We start the month off with the end of a very early Hanukkah. I marvel at how many candles there seem to be in the box on the first night, and I’m always sad how quickly the eight nights seem to pass. I love the quiet and reflective nature of this holiday. I love staring into the beautiful flames with my husband. I miss them when they are gone. That some believe this is not my holiday to celebrate makes me sad.
My husband lovingly helps me put up a small eco-friendly recycled cardboard tree. We chose it because it has little in common with the gigantic trees that fill the shopping malls this time of year. But I know its presence may still make my husband feel a little like he’s a stranger in his own home. It’s nothing like the tree I grew up with, but maybe it’ll be enough to inspire some warm nostalgic thoughts.
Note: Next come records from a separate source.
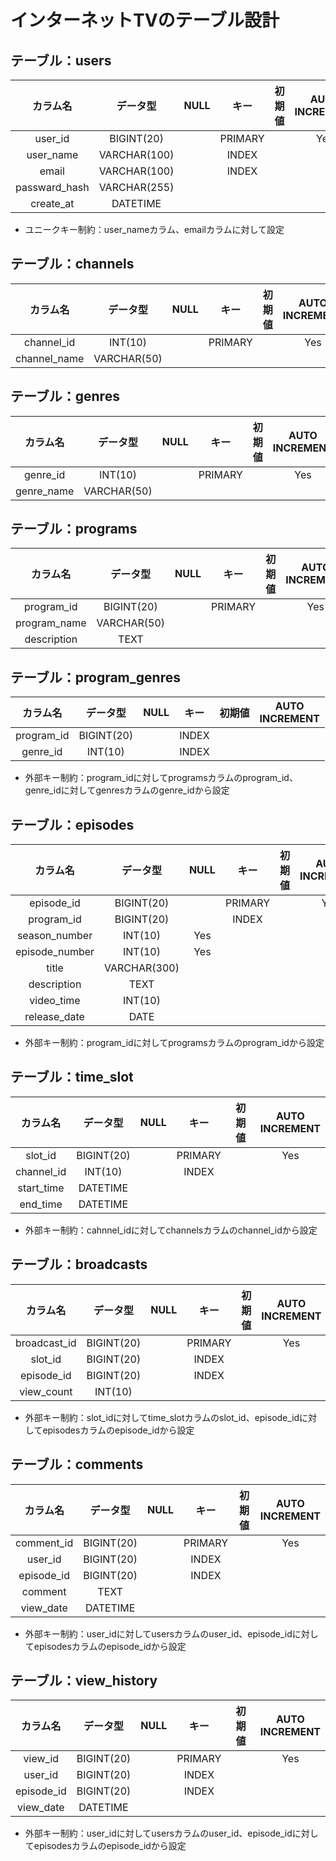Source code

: # インターネットTVのテーブル設計
## テーブル：users
|カラム名|データ型|NULL|キー|初期値|AUTO<br>INCREMENT|
|:--:|:--:|:--:|:--:|:--:|:--:|
|user_id|BIGINT(20)||PRIMARY||Yes|
|user_name|VARCHAR(100)||INDEX||
|email|VARCHAR(100)||INDEX||
|passward_hash|VARCHAR(255)||||
|create_at|DATETIME|||||
* ユニークキー制約：user_nameカラム、emailカラムに対して設定
## テーブル：channels
|カラム名|データ型|NULL|キー|初期値|AUTO<br>INCREMENT|
|:--:|:--:|:--:|:--:|:--:|:--:|
|channel_id|INT(10)||PRIMARY||Yes|
|channel_name|VARCHAR(50)|||||
## テーブル：genres
|カラム名|データ型|NULL|キー|初期値|AUTO<br>INCREMENT|
|:--:|:--:|:--:|:--:|:--:|:--:|
|genre_id|INT(10)||PRIMARY||Yes|
|genre_name|VARCHAR(50)|||||
## テーブル：programs
|カラム名|データ型|NULL|キー|初期値|AUTO<br>INCREMENT|
|:--:|:--:|:--:|:--:|:--:|:--:|
|program_id|BIGINT(20)||PRIMARY||Yes|
|program_name|VARCHAR(50)|||||
|description|TEXT|||||
## テーブル：program_genres
|カラム名|データ型|NULL|キー|初期値|AUTO<br>INCREMENT|
|:--:|:--:|:--:|:--:|:--:|:--:|
|program_id|BIGINT(20)||INDEX|||
|genre_id|INT(10)||INDEX|||
* 外部キー制約：program_idに対してprogramsカラムのprogram_id、genre_idに対してgenresカラムのgenre_idから設定
## テーブル：episodes
|カラム名|データ型|NULL|キー|初期値|AUTO<br>INCREMENT|
|:--:|:--:|:--:|:--:|:--:|:--:|
|episode_id|BIGINT(20)||PRIMARY||Yes|
|program_id|BIGINT(20)||INDEX|||
|season_number|INT(10)|Yes||||
|episode_number|INT(10)|Yes||||
|title|VARCHAR(300)|||||
|description|TEXT|||||
|video_time|INT(10)|||||
|release_date|DATE|||||
* 外部キー制約：program_idに対してprogramsカラムのprogram_idから設定
## テーブル：time_slot
|カラム名|データ型|NULL|キー|初期値|AUTO<br>INCREMENT|
|:--:|:--:|:--:|:--:|:--:|:--:|
|slot_id|BIGINT(20)||PRIMARY||Yes|
|channel_id|INT(10)||INDEX|||
|start_time|DATETIME|||||
|end_time|DATETIME|||||
* 外部キー制約：cahnnel_idに対してchannelsカラムのchannel_idから設定
## テーブル：broadcasts
|カラム名|データ型|NULL|キー|初期値|AUTO<br>INCREMENT|
|:--:|:--:|:--:|:--:|:--:|:--:|
|broadcast_id|BIGINT(20)||PRIMARY||Yes|
|slot_id|BIGINT(20)||INDEX|||
|episode_id|BIGINT(20)||INDEX|||
|view_count|INT(10)|||||
* 外部キー制約：slot_idに対してtime_slotカラムのslot_id、episode_idに対してepisodesカラムのepisode_idから設定
## テーブル：comments
|カラム名|データ型|NULL|キー|初期値|AUTO<br>INCREMENT|
|:--:|:--:|:--:|:--:|:--:|:--:|
|comment_id|BIGINT(20)||PRIMARY||Yes|
|user_id|BIGINT(20)||INDEX|||
|episode_id|BIGINT(20)||INDEX|||
|comment|TEXT|||||
|view_date|DATETIME|||||
* 外部キー制約：user_idに対してusersカラムのuser_id、episode_idに対してepisodesカラムのepisode_idから設定
## テーブル：view_history
|カラム名|データ型|NULL|キー|初期値|AUTO<br>INCREMENT|
|:--:|:--:|:--:|:--:|:--:|:--:|
|view_id|BIGINT(20)||PRIMARY||Yes|
|user_id|BIGINT(20)||INDEX|||
|episode_id|BIGINT(20)||INDEX|||
|view_date|DATETIME|||||
* 外部キー制約：user_idに対してusersカラムのuser_id、episode_idに対してepisodesカラムのepisode_idから設定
Growing up, I loved Christmas. I loved singing carols, I loved evergreen trees decorated with lights, I loved volunteering with my church at a shelter for women and children in downtown Detroit. In my home, I learned about Jesus’s humble beginnings and the miracle of his birth. I celebrated Jesus’s birthday in our family’s church, and walking around the shopping centers and along our neighborhood streets, it felt like everyone was celebrating along with me.
But loving someone who is Jewish made me see the ways in which this time of year can be alienating for the child who does not celebrate Christmas. Christmas trees and Santa Claus and nativity scenes don’t bring warm nostalgic thoughts; they’re just a reminder that you’re not like everyone else. I’m grateful for this new perspective, which enables me to empathize with my husband. But the fact that Christmas will never be the same as it was in my childhood makes me sad.
During this time of year, my husband and I are so aware of the various voices telling us how “true” Jews and Christians should each be celebrating. And the fact that we honor both holidays in our own little ways seems sometimes like a red flag to Jews and Christians alike, a signal that we don’t really belong. Sometimes it feels like by choosing to marry each other, we gave up the right to call Hanukkah, or Christmas, our own.
I look at the maple tree outside our kitchen window. Its leaves were lush and green this summer, then vibrant red this autumn, but now I stare out at bare, cold, empty branches. And somehow, witnessing that maple tree’s loss this December, I feel a little less alone.
My husband and I have lost the simplicity of our respective childhood celebrations. But we’re discovering new traditions together. We may never have the full support of all the different voices during this season, but I’m working on not letting that get to me so much. I have hope that December will keep getting better each year, that we’ll create new memories. Memories that our daughter can recall fondly as she grows older. That she can choose to continue, or to build upon. In any event, maybe it’s time to stop feeling the need to please everyone. Maybe this time of year should be focused less on what we need from others, and more on what others need from us.
I’m going to add “hope” to that list of well-wishes on our holiday card: Peace, joy, love, and hope. Even in my sadness, those are things I wish for everyone–for those celebrating the birth of Jesus, for those lighting candles together for eight nights, for those celebrating their African American roots, for those who are sure of what they believe, and for those who may never be sure. Peace, joy, love, and hope. Stripping away all other holiday expectations, we’ll do what we can to make these our family’s contributions each year at this time. And for as long as there is unrest, injustice, or despair, either far away or (especially) in our own backyard, my new tradition will continue, and I’ll shed some December tears.